L’archigoulis des étangs et le matricol odorant

Publié le 24 mars 2011 par Marc Lenot

Dès que l’être aimé fait quelque avance à l’Archigoulis des étangs, il en abuse et devient très entreprenant. D’abord il s’approche en groupillant, ses ploreaux se teintant délicatement de bleu. Puis il écarte le vêtement qui gêne l’expression de ses désirs. Il se penche alors sur les seins qu’il frôle dans un geste de fugitive tendresse et dont il se saisit soudain presque brutalement. À ce moment précis, il s’épilotarise avec un bruit tel que les boudoirs les mieux insonorisés ne peuvent garder le secret. Si l’être aimé lui rend ses caresses, ses ploreaux se couvrent d’une irisation dont l’éclat va s’atténuant à mesure que tout se termine.
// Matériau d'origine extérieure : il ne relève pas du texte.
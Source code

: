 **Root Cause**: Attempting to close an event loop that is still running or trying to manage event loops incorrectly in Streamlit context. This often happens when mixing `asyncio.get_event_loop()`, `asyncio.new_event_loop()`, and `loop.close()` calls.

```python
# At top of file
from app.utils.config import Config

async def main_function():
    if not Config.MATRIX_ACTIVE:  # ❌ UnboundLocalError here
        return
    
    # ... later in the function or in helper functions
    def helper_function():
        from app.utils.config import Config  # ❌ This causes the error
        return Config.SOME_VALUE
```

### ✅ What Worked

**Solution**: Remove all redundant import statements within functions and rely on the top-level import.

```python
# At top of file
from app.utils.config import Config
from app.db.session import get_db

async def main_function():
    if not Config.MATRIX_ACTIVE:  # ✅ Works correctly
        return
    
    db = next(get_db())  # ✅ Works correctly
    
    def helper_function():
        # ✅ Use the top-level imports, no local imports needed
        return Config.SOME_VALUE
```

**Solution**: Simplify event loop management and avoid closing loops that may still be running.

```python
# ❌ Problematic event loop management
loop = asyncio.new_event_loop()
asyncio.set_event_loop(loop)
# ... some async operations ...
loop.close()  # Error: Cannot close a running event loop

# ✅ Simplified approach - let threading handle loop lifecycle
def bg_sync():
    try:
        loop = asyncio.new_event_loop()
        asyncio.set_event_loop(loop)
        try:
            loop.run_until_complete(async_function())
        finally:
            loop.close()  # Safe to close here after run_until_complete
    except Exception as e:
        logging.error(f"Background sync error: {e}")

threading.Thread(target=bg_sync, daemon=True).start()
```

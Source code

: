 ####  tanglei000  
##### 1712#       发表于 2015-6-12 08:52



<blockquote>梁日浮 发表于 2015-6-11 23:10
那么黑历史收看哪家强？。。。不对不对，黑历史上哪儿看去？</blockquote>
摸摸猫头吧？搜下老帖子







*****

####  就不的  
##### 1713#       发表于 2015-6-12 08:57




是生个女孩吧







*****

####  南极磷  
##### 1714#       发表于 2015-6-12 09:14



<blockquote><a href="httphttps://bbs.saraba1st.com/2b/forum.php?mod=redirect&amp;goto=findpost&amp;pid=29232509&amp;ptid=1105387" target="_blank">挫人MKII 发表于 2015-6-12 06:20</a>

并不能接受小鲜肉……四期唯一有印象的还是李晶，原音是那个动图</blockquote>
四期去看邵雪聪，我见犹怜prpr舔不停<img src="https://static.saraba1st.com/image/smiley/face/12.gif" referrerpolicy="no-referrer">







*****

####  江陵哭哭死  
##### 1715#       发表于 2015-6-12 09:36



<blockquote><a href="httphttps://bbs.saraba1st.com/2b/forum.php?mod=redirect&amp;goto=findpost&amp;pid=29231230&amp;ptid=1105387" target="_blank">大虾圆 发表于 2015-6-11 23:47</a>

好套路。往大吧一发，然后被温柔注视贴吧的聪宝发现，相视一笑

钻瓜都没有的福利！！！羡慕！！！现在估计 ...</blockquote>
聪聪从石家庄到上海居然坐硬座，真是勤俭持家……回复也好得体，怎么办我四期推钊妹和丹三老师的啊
Le Matricol odorant est noble de proportions et d’allure. […] Dans cette ambiance d’amour, il dégage une subtile et suave odeur que répandent ses tantumergots, nombreuses et belles griffes frissonnant dans les touffes de fourrure de ses membres inférieurs, d’où le qualificatif qui suit son nom. L’acte d’amour revêt à ses yeux le caractère d’un véritable office dont il est le prêtre et l’ordonnateur. Dans le silence, il grabilotte plus qu’il ne chante, il

ronronne son hymne d’amour profane et agite en l’air ses tantumergots comme des encensoirs. Puis il s’agenouille et balance la tête, lentement, à droite et à gauche, plusieurs fois, au-dessus du réceptacle de sa volupté. Quand se dessinent les premiers frissons, il écartèle son éprouvelotte, poche qui pend à son nombril, y plonge ses tantumergots et lance sur le corps adoré d’énormes poignées de confetti aux couleurs des plus délicates dont chacun porte le nom de son idole, jusqu’à ce qu’elle meure étouffée.[…] après un certain laps de temps, les confetti remuent, bouillonnent et libèrent un second Matricol, fils du premier, sitôt conçu sitôt né et sitôt né sitôt adulte, qui, à son tour, s’éloigne en grabilottant.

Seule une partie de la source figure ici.